- Exercise instructions:
Lines in the listing below that include the word "MemberName" need to be copied.

- Data for review:

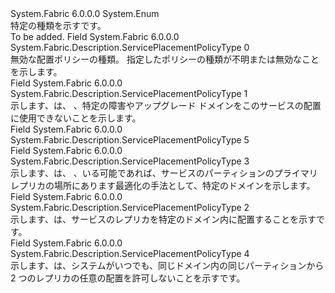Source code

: <Type Name="ServicePlacementPolicyType" FullName="System.Fabric.Description.ServicePlacementPolicyType">
  <TypeSignature Language="C#" Value="public enum ServicePlacementPolicyType" />
  <TypeSignature Language="ILAsm" Value=".class public auto ansi sealed ServicePlacementPolicyType extends System.Enum" />
  <TypeSignature Language="DocId" Value="T:System.Fabric.Description.ServicePlacementPolicyType" />
  <TypeSignature Language="VB.NET" Value="Public Enum ServicePlacementPolicyType" />
  <TypeSignature Language="F#" Value="type ServicePlacementPolicyType = " />
  <AssemblyInfo>
    <AssemblyName>System.Fabric</AssemblyName>
    <AssemblyVersion>6.0.0.0</AssemblyVersion>
  </AssemblyInfo>
  <Base>
    <BaseTypeName>System.Enum</BaseTypeName>
  </Base>
  <Docs>
    <summary>
      <para>特定の種類を示す<see cref="T:System.Fabric.Description.ServicePlacementPolicyDescription" />です。</para>
    </summary>
    <remarks>To be added.</remarks>
  </Docs>
  <Members>
    <Member MemberName="Invalid">
      <MemberSignature Language="C#" Value="Invalid" />
      <MemberSignature Language="ILAsm" Value=".field public static literal valuetype System.Fabric.Description.ServicePlacementPolicyType Invalid = int32(0)" />
      <MemberSignature Language="DocId" Value="F:System.Fabric.Description.ServicePlacementPolicyType.Invalid" />
      <MemberSignature Language="VB.NET" Value="Invalid" />
      <MemberSignature Language="F#" Value="Invalid = 0" Usage="System.Fabric.Description.ServicePlacementPolicyType.Invalid" />
      <MemberType>Field</MemberType>
      <AssemblyInfo>
        <AssemblyName>System.Fabric</AssemblyName>
        <AssemblyVersion>6.0.0.0</AssemblyVersion>
      </AssemblyInfo>
      <ReturnValue>
        <ReturnType>System.Fabric.Description.ServicePlacementPolicyType</ReturnType>
      </ReturnValue>
      <MemberValue>0</MemberValue>
      <Docs>
        <summary>
          <para>無効な配置ポリシーの種類。 指定したポリシーの種類が不明または無効なことを示します。</para>
        </summary>
      </Docs>
    </Member>
    <Member MemberName="InvalidDomain">
      <MemberSignature Language="C#" Value="InvalidDomain" />
      <MemberSignature Language="ILAsm" Value=".field public static literal valuetype System.Fabric.Description.ServicePlacementPolicyType InvalidDomain = int32(1)" />
      <MemberSignature Language="DocId" Value="F:System.Fabric.Description.ServicePlacementPolicyType.InvalidDomain" />
      <MemberSignature Language="VB.NET" Value="InvalidDomain" />
      <MemberSignature Language="F#" Value="InvalidDomain = 1" Usage="System.Fabric.Description.ServicePlacementPolicyType.InvalidDomain" />
      <MemberType>Field</MemberType>
      <AssemblyInfo>
        <AssemblyName>System.Fabric</AssemblyName>
        <AssemblyVersion>6.0.0.0</AssemblyVersion>
      </AssemblyInfo>
      <ReturnValue>
        <ReturnType>System.Fabric.Description.ServicePlacementPolicyType</ReturnType>
      </ReturnValue>
      <MemberValue>1</MemberValue>
      <Docs>
        <summary>
          <para>示します、<see cref="T:System.Fabric.Description.ServicePlacementPolicyDescription" />は、 <see cref="T:System.Fabric.Description.ServicePlacementInvalidDomainPolicyDescription" />、特定の障害やアップグレード ドメインをこのサービスの配置に使用できないことを示します。</para>
        </summary>
      </Docs>
    </Member>
    <Member MemberName="NonPartiallyPlaceService">
      <MemberSignature Language="C#" Value="NonPartiallyPlaceService" />
      <MemberSignature Language="ILAsm" Value=".field public static literal valuetype System.Fabric.Description.ServicePlacementPolicyType NonPartiallyPlaceService = int32(5)" />
      <MemberSignature Language="DocId" Value="F:System.Fabric.Description.ServicePlacementPolicyType.NonPartiallyPlaceService" />
      <MemberSignature Language="VB.NET" Value="NonPartiallyPlaceService" />
      <MemberSignature Language="F#" Value="NonPartiallyPlaceService = 5" Usage="System.Fabric.Description.ServicePlacementPolicyType.NonPartiallyPlaceService" />
      <MemberType>Field</MemberType>
      <AssemblyInfo>
        <AssemblyName>System.Fabric</AssemblyName>
        <AssemblyVersion>6.0.0.0</AssemblyVersion>
      </AssemblyInfo>
      <ReturnValue>
        <ReturnType>System.Fabric.Description.ServicePlacementPolicyType</ReturnType>
      </ReturnValue>
      <MemberValue>5</MemberValue>
      <Docs>
        <summary>
          <para />
        </summary>
      </Docs>
    </Member>
    <Member MemberName="PreferPrimaryDomain">
      <MemberSignature Language="C#" Value="PreferPrimaryDomain" />
      <MemberSignature Language="ILAsm" Value=".field public static literal valuetype System.Fabric.Description.ServicePlacementPolicyType PreferPrimaryDomain = int32(3)" />
      <MemberSignature Language="DocId" Value="F:System.Fabric.Description.ServicePlacementPolicyType.PreferPrimaryDomain" />
      <MemberSignature Language="VB.NET" Value="PreferPrimaryDomain" />
      <MemberSignature Language="F#" Value="PreferPrimaryDomain = 3" Usage="System.Fabric.Description.ServicePlacementPolicyType.PreferPrimaryDomain" />
      <MemberType>Field</MemberType>
      <AssemblyInfo>
        <AssemblyName>System.Fabric</AssemblyName>
        <AssemblyVersion>6.0.0.0</AssemblyVersion>
      </AssemblyInfo>
      <ReturnValue>
        <ReturnType>System.Fabric.Description.ServicePlacementPolicyType</ReturnType>
      </ReturnValue>
      <MemberValue>3</MemberValue>
      <Docs>
        <summary>
          <para>示します、<see cref="T:System.Fabric.Description.ServicePlacementPolicyDescription" />は、 <see cref="T:System.Fabric.Description.ServicePlacementPreferPrimaryDomainPolicyDescription" />、いる可能であれば、サービスのパーティションのプライマリ レプリカの場所にあります最適化の手法として、特定のドメインを示します。</para>
        </summary>
      </Docs>
    </Member>
    <Member MemberName="RequireDomain">
      <MemberSignature Language="C#" Value="RequireDomain" />
      <MemberSignature Language="ILAsm" Value=".field public static literal valuetype System.Fabric.Description.ServicePlacementPolicyType RequireDomain = int32(2)" />
      <MemberSignature Language="DocId" Value="F:System.Fabric.Description.ServicePlacementPolicyType.RequireDomain" />
      <MemberSignature Language="VB.NET" Value="RequireDomain" />
      <MemberSignature Language="F#" Value="RequireDomain = 2" Usage="System.Fabric.Description.ServicePlacementPolicyType.RequireDomain" />
      <MemberType>Field</MemberType>
      <AssemblyInfo>
        <AssemblyName>System.Fabric</AssemblyName>
        <AssemblyVersion>6.0.0.0</AssemblyVersion>
      </AssemblyInfo>
      <ReturnValue>
        <ReturnType>System.Fabric.Description.ServicePlacementPolicyType</ReturnType>
      </ReturnValue>
      <MemberValue>2</MemberValue>
      <Docs>
        <summary>
          <para>示します、<see cref="T:System.Fabric.Description.ServicePlacementPolicyDescription" />は、<see cref="T:System.Fabric.Description.ServicePlacementRequireDomainDistributionPolicyDescription" />サービスのレプリカを特定のドメイン内に配置することを示すです。</para>
        </summary>
      </Docs>
    </Member>
    <Member MemberName="RequireDomainDistribution">
      <MemberSignature Language="C#" Value="RequireDomainDistribution" />
      <MemberSignature Language="ILAsm" Value=".field public static literal valuetype System.Fabric.Description.ServicePlacementPolicyType RequireDomainDistribution = int32(4)" />
      <MemberSignature Language="DocId" Value="F:System.Fabric.Description.ServicePlacementPolicyType.RequireDomainDistribution" />
      <MemberSignature Language="VB.NET" Value="RequireDomainDistribution" />
      <MemberSignature Language="F#" Value="RequireDomainDistribution = 4" Usage="System.Fabric.Description.ServicePlacementPolicyType.RequireDomainDistribution" />
      <MemberType>Field</MemberType>
      <AssemblyInfo>
        <AssemblyName>System.Fabric</AssemblyName>
        <AssemblyVersion>6.0.0.0</AssemblyVersion>
      </AssemblyInfo>
      <ReturnValue>
        <ReturnType>System.Fabric.Description.ServicePlacementPolicyType</ReturnType>
      </ReturnValue>
      <MemberValue>4</MemberValue>
      <Docs>
        <summary>
          <para>示します、<see cref="T:System.Fabric.Description.ServicePlacementPolicyDescription" />は、<see cref="T:System.Fabric.Description.ServicePlacementRequireDomainDistributionPolicyDescription" />システムがいつでも、同じドメイン内の同じパーティションから 2 つのレプリカの任意の配置を許可しないことを示すです。</para>
        </summary>
      </Docs>
    </Member>
  </Members>
</Type>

- Response:
    <Member MemberName="Invalid">
    <Member MemberName="InvalidDomain">
    <Member MemberName="NonPartiallyPlaceService">
    <Member MemberName="PreferPrimaryDomain">
    <Member MemberName="RequireDomain">
    <Member MemberName="RequireDomainDistribution">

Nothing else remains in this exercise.